== Input

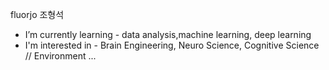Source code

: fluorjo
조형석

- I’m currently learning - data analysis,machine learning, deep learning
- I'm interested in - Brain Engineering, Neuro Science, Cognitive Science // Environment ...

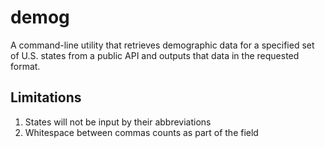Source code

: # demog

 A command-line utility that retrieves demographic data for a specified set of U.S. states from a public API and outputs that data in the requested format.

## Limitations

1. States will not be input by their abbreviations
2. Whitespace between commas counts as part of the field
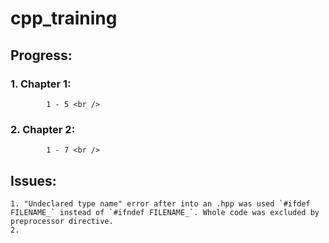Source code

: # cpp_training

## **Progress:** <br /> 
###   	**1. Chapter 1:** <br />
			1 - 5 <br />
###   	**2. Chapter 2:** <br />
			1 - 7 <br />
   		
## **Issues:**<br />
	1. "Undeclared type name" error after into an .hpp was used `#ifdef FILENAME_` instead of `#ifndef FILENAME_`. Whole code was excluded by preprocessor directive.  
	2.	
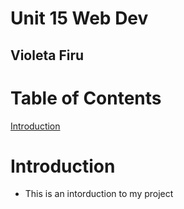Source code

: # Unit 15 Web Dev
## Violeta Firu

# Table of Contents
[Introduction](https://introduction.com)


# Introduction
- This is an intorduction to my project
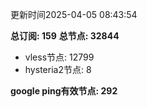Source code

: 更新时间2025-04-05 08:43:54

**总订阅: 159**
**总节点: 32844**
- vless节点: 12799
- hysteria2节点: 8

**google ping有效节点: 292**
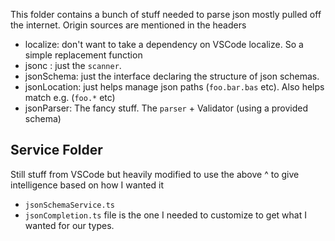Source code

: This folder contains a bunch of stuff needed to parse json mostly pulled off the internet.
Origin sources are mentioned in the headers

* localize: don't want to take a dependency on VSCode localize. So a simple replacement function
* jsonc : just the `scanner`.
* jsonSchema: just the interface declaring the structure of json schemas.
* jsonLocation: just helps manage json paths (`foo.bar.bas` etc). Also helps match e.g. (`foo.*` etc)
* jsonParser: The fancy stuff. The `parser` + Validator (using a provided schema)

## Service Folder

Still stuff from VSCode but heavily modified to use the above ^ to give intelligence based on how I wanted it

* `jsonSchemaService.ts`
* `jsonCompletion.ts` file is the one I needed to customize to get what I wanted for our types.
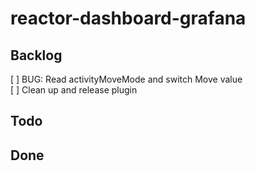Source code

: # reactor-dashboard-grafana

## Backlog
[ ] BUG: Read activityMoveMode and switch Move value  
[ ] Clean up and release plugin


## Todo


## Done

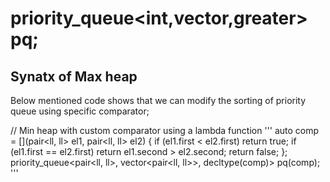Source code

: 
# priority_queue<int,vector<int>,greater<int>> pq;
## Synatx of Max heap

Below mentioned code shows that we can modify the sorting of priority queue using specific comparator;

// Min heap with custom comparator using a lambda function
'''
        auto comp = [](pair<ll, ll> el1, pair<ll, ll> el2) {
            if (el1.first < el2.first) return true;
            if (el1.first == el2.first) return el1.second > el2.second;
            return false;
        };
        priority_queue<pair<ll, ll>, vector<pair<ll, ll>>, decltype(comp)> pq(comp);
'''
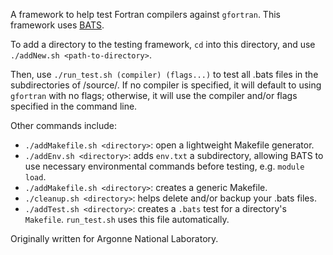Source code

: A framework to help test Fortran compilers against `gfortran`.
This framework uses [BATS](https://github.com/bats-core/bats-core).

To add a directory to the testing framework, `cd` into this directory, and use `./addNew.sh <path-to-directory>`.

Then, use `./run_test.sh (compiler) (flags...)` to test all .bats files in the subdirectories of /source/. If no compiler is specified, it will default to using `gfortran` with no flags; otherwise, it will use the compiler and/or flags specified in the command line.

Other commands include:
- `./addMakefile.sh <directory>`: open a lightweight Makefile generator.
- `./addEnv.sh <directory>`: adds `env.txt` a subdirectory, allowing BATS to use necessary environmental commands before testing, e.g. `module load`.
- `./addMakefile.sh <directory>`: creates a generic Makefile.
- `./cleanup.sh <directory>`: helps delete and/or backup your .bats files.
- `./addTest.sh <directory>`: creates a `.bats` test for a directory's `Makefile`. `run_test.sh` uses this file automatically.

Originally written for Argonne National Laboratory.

====

> Task directions: Search the entries for the word "data". Copy every line where it occurs.

> Solution to this problem:
- I’m currently learning - data analysis,machine learning, deep learning
 A command-line utility that retrieves demographic data for a specified set of U.S. states from a public API and outputs that data in the requested format.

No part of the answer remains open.